A. This media should be a good buy and serve you well. Good used media has the same performance potential, per pound, as new media of the same size, shape and composition. The shape you are describing goes by various names including: Tri Cyl, V-cut cylinder and WEB™ (a trademark for Markee).

As to your specific question, given exactly the same compound and machine-with identical settings, deburring is a function of media size, composition and shape. The two shapes involved here are both quite effective for the cut-off burr you are removing. Assuming that the compositions are similar and that the bulk densities of the media are the same, it then boils down to the size of the media being the main factor. You have a full range of sizes, from 7/8 inch down to what goes out the drain. This gives you a good finish but the speed of deburring is accelerated by the large sizes in the mix. When you start with a smaller size you will lose some deburring speed. My suggestion is to make media additions with equal quantities of the new triangles and the used media.

Does smaller last as long as larger media? In the case of using media down to drain size, the rate of use is determined by what is going out the drain and it won’t be noticeably different. If you were removing undersized media at say 3/8-inch size, then the smaller media would not last as long. There are some differences that can be argued but you should not experience a measurable difference in the quantity you will use over time.
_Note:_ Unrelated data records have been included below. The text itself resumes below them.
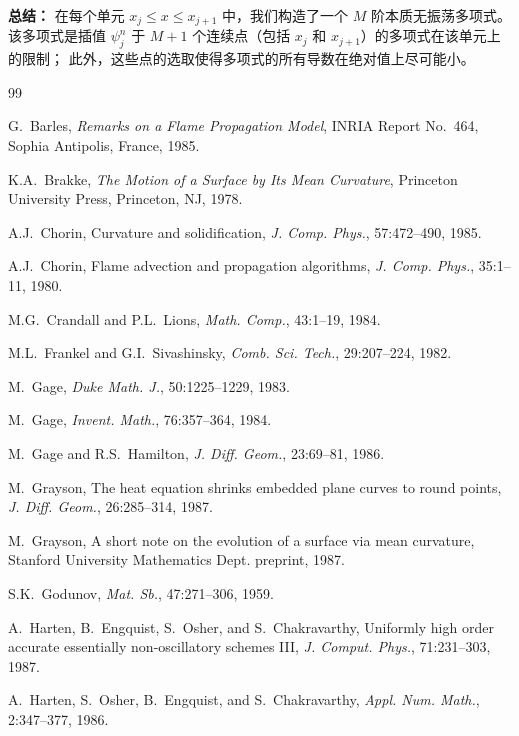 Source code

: \documentclass[11pt,a4paper]{article}
\begin{document}
\textbf{总结：} 在每个单元 $x_j \leq x \leq x_{j+1}$ 中，我们构造了一个 $M$ 阶本质无振荡多项式。
该多项式是插值 $\psi_j^n$ 于 $M+1$ 个连续点（包括 $x_j$ 和 $x_{j+1}$）的多项式在该单元上的限制；
此外，这些点的选取使得多项式的所有导数在绝对值上尽可能小。

\newpage

\begin{thebibliography}{99}

G.~Barles,
\emph{Remarks on a Flame Propagation Model},
INRIA Report No.~464, Sophia Antipolis, France, 1985.

K.A.~Brakke,
\emph{The Motion of a Surface by Its Mean Curvature},
Princeton University Press, Princeton, NJ, 1978.

A.J.~Chorin,
Curvature and solidification,
\emph{J. Comp. Phys.}, 57:472--490, 1985.

A.J.~Chorin,
Flame advection and propagation algorithms,
\emph{J. Comp. Phys.}, 35:1--11, 1980.

M.G.~Crandall and P.L.~Lions,
\emph{Math. Comp.}, 43:1--19, 1984.

M.L.~Frankel and G.I.~Sivashinsky,
\emph{Comb. Sci. Tech.}, 29:207--224, 1982.

M.~Gage,
\emph{Duke Math. J.}, 50:1225--1229, 1983.

M.~Gage,
\emph{Invent. Math.}, 76:357--364, 1984.

M.~Gage and R.S.~Hamilton,
\emph{J. Diff. Geom.}, 23:69--81, 1986.

M.~Grayson,
The heat equation shrinks embedded plane curves to round points,
\emph{J. Diff. Geom.}, 26:285--314, 1987.

M.~Grayson,
A short note on the evolution of a surface via mean curvature,
Stanford University Mathematics Dept. preprint, 1987.

S.K.~Godunov,
\emph{Mat. Sb.}, 47:271--306, 1959.

A.~Harten, B.~Engquist, S.~Osher, and S.~Chakravarthy,
Uniformly high order accurate essentially non-oscillatory schemes III,
\emph{J. Comput. Phys.}, 71:231--303, 1987.

A.~Harten, S.~Osher, B.~Engquist, and S.~Chakravarthy,
\emph{Appl. Num. Math.}, 2:347--377, 1986.


\end{thebibliography}
\end{document}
Some other concerns need to be addressed. Some used media can be very dirty on the surface. It may have oils, heavy metals and other considered hazardous waste products that will get into your system and perhaps down your sanitary drains. Check this out and know what you maybe faced with in advance. Another concern is media dust. Some brands of media seem prone to leaving a chalky residue on parts. Those media require more rinsing of the parts.